Gucci has officially put its creative direction in the hands of Alessandro Michele, a designer who has been with the brand since 2002, and with the Kering luxury group (of which Gucci is the flagship brand) even longer. He started as an accessories designer at Fendi after studying at the Accademia di Costume e di Moda in Rome.
Although Michele’s first official show in his new role will be the women’s fall 2015 collection in February, his hand was clearly visible in the romantic, androgynous direction of Gucci’s fall 2015 menswear show in Milan on Jan. 19—reportedly a 180-degree design change his team pulled off in under a week.
Gucci has a history of promoting from within, and of sticking with successful creative directors for a long time.

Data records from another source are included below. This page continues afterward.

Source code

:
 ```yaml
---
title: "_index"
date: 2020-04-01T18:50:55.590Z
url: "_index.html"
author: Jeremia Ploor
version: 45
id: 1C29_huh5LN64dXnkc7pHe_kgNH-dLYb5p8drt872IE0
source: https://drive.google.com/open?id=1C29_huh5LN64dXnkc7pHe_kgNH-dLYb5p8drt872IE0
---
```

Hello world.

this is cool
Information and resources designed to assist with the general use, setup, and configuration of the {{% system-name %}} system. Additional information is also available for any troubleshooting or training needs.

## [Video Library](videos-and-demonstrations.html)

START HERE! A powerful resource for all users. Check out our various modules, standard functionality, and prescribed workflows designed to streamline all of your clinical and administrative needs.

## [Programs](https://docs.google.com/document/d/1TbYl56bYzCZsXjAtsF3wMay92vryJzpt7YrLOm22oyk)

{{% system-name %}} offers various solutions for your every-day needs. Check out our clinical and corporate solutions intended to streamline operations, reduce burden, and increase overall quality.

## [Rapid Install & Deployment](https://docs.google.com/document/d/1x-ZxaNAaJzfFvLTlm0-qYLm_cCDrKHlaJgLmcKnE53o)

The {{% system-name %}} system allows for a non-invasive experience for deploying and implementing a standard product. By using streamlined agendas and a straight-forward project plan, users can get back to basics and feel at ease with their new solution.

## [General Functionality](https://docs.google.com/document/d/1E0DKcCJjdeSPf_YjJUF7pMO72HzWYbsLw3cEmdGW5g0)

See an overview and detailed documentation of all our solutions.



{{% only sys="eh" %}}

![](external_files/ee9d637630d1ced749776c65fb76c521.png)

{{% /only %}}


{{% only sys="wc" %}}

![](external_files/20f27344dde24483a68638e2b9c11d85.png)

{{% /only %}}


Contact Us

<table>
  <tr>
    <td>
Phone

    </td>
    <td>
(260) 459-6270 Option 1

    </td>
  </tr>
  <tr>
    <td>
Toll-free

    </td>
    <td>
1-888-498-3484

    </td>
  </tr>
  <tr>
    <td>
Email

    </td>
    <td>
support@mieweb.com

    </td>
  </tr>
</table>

Tom Ford led the brand through a sexually charged renaissance between 1994 and 2004, when he was replaced with not one, but three designers already at the company.
One of them was Michele’s predecessor, Frida Giannini. (Like Michele, Giannini came to Gucci after designing accessories for Fendi, which is owned by luxury competitor LVMH.) After moving up through accessories and womenswear at Gucci, Giannini spent nearly a decade as creative director before the company announced her imminent departure in December.
In 2013, Gucci accounted for more than half of the €6.5 billion in revenue (pdf) generated by Kering’s luxury division.
Correction (Jan. 22): An earlier version of this post incorrectly stated that Fendi was owned by Kering. It is in fact owned by LVMH.